-- Provided records follows --

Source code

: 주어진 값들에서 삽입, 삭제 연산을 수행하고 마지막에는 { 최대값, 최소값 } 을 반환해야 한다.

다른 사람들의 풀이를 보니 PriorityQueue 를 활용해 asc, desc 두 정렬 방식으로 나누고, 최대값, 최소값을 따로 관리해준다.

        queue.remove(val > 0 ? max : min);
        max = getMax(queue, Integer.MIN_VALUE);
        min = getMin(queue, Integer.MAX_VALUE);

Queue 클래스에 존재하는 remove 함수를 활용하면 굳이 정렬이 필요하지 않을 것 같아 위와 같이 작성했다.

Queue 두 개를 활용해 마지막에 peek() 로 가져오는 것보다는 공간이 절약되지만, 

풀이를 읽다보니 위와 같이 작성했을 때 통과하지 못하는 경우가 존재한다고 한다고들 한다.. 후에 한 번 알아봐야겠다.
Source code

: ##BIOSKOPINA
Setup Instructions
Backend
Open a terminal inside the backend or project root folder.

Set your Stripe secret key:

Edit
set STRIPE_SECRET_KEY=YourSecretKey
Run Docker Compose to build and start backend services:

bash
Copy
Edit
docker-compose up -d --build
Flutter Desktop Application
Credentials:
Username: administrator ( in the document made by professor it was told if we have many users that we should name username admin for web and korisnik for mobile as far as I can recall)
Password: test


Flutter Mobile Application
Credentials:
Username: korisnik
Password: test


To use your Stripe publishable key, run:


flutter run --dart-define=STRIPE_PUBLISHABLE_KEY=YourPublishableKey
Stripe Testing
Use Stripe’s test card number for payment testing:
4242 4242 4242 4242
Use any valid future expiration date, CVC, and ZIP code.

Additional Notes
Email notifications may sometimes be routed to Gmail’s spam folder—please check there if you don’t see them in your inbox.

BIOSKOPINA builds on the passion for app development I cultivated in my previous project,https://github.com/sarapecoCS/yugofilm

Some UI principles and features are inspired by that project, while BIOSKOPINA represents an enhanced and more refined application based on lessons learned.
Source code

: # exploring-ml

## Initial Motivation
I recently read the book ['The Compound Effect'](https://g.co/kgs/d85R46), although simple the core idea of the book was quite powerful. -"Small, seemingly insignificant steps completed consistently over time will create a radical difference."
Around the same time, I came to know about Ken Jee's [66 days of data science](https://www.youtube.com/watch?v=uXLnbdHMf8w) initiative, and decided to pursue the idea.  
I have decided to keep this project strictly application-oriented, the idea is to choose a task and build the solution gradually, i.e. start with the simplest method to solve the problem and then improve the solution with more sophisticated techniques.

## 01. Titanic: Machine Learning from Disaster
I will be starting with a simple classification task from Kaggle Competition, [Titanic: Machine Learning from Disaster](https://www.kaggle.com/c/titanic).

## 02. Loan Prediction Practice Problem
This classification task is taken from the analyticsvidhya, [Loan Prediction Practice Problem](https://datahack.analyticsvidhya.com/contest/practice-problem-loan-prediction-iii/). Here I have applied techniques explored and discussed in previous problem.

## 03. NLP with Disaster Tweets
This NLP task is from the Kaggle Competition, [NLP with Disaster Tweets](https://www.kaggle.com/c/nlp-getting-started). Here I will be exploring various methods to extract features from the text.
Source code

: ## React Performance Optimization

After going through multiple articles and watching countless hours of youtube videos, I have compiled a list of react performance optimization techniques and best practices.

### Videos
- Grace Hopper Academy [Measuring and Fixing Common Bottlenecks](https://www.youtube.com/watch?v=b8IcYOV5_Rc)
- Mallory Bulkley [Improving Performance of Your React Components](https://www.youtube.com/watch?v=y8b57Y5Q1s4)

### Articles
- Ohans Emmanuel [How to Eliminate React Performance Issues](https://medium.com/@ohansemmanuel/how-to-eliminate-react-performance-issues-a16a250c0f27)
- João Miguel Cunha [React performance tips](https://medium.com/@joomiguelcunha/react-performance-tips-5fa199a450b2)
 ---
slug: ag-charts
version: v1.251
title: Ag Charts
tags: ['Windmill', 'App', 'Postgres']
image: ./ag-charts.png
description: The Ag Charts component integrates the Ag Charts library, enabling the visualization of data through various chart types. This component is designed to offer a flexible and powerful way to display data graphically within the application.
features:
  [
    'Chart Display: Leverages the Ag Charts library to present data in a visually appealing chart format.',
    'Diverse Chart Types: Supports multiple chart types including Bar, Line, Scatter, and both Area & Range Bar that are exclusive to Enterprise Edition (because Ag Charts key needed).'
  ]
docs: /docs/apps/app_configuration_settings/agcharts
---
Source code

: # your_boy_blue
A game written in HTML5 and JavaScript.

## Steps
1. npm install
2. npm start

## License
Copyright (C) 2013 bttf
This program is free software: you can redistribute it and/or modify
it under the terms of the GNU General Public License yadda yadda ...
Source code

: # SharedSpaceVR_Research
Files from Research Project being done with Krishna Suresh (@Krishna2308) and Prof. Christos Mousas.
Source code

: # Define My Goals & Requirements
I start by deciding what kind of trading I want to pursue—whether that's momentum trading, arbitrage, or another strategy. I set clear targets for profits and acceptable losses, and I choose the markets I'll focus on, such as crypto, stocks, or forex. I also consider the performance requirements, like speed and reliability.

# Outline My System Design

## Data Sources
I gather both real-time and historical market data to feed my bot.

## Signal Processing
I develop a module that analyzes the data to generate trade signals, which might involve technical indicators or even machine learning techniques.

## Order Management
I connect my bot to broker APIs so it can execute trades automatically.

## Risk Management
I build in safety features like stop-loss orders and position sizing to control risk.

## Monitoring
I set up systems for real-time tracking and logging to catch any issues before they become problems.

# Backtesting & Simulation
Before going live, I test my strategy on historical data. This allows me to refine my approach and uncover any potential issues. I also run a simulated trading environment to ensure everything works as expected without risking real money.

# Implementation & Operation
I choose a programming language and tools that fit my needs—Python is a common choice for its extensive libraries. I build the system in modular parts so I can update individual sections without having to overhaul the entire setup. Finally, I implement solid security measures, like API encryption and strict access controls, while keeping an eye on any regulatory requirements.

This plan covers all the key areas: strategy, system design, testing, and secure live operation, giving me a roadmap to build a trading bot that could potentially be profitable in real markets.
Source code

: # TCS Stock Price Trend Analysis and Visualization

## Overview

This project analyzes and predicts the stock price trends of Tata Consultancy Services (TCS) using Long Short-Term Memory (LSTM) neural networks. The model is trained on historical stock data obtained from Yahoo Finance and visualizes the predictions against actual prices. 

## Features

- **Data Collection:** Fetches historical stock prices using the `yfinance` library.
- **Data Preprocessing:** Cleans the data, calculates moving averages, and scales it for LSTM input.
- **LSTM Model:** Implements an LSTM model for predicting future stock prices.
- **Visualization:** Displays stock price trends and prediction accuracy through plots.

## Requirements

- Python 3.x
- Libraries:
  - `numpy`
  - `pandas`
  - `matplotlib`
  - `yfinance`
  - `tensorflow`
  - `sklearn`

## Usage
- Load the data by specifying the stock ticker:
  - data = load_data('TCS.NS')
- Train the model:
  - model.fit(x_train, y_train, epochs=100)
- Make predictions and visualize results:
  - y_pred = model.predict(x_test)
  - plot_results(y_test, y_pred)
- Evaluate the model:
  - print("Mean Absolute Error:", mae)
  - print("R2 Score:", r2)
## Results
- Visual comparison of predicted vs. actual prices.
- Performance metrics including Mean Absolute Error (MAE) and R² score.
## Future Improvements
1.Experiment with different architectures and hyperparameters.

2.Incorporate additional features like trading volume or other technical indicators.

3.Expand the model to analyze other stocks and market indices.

-- Provided records concluded --

■ **To do**: Beginning at the top of the data, please return every line until and including the line containing "I recently read", copied exactly, and nothing past it.

■ **Solution for this task**:
Source code

: 주어진 값들에서 삽입, 삭제 연산을 수행하고 마지막에는 { 최대값, 최소값 } 을 반환해야 한다.

다른 사람들의 풀이를 보니 PriorityQueue 를 활용해 asc, desc 두 정렬 방식으로 나누고, 최대값, 최소값을 따로 관리해준다.

        queue.remove(val > 0 ? max : min);
        max = getMax(queue, Integer.MIN_VALUE);
        min = getMin(queue, Integer.MAX_VALUE);

Queue 클래스에 존재하는 remove 함수를 활용하면 굳이 정렬이 필요하지 않을 것 같아 위와 같이 작성했다.

Queue 두 개를 활용해 마지막에 peek() 로 가져오는 것보다는 공간이 절약되지만, 

풀이를 읽다보니 위와 같이 작성했을 때 통과하지 못하는 경우가 존재한다고 한다고들 한다.. 후에 한 번 알아봐야겠다.
Source code

: ##BIOSKOPINA
Setup Instructions
Backend
Open a terminal inside the backend or project root folder.

Set your Stripe secret key:

Edit
set STRIPE_SECRET_KEY=YourSecretKey
Run Docker Compose to build and start backend services:

bash
Copy
Edit
docker-compose up -d --build
Flutter Desktop Application
Credentials:
Username: administrator ( in the document made by professor it was told if we have many users that we should name username admin for web and korisnik for mobile as far as I can recall)
Password: test


Flutter Mobile Application
Credentials:
Username: korisnik
Password: test


To use your Stripe publishable key, run:


flutter run --dart-define=STRIPE_PUBLISHABLE_KEY=YourPublishableKey
Stripe Testing
Use Stripe’s test card number for payment testing:
4242 4242 4242 4242
Use any valid future expiration date, CVC, and ZIP code.

Additional Notes
Email notifications may sometimes be routed to Gmail’s spam folder—please check there if you don’t see them in your inbox.

BIOSKOPINA builds on the passion for app development I cultivated in my previous project,https://github.com/sarapecoCS/yugofilm

Some UI principles and features are inspired by that project, while BIOSKOPINA represents an enhanced and more refined application based on lessons learned.
Source code

: # exploring-ml

## Initial Motivation
I recently read the book ['The Compound Effect'](https://g.co/kgs/d85R46), although simple the core idea of the book was quite powerful. -"Small, seemingly insignificant steps completed consistently over time will create a radical difference."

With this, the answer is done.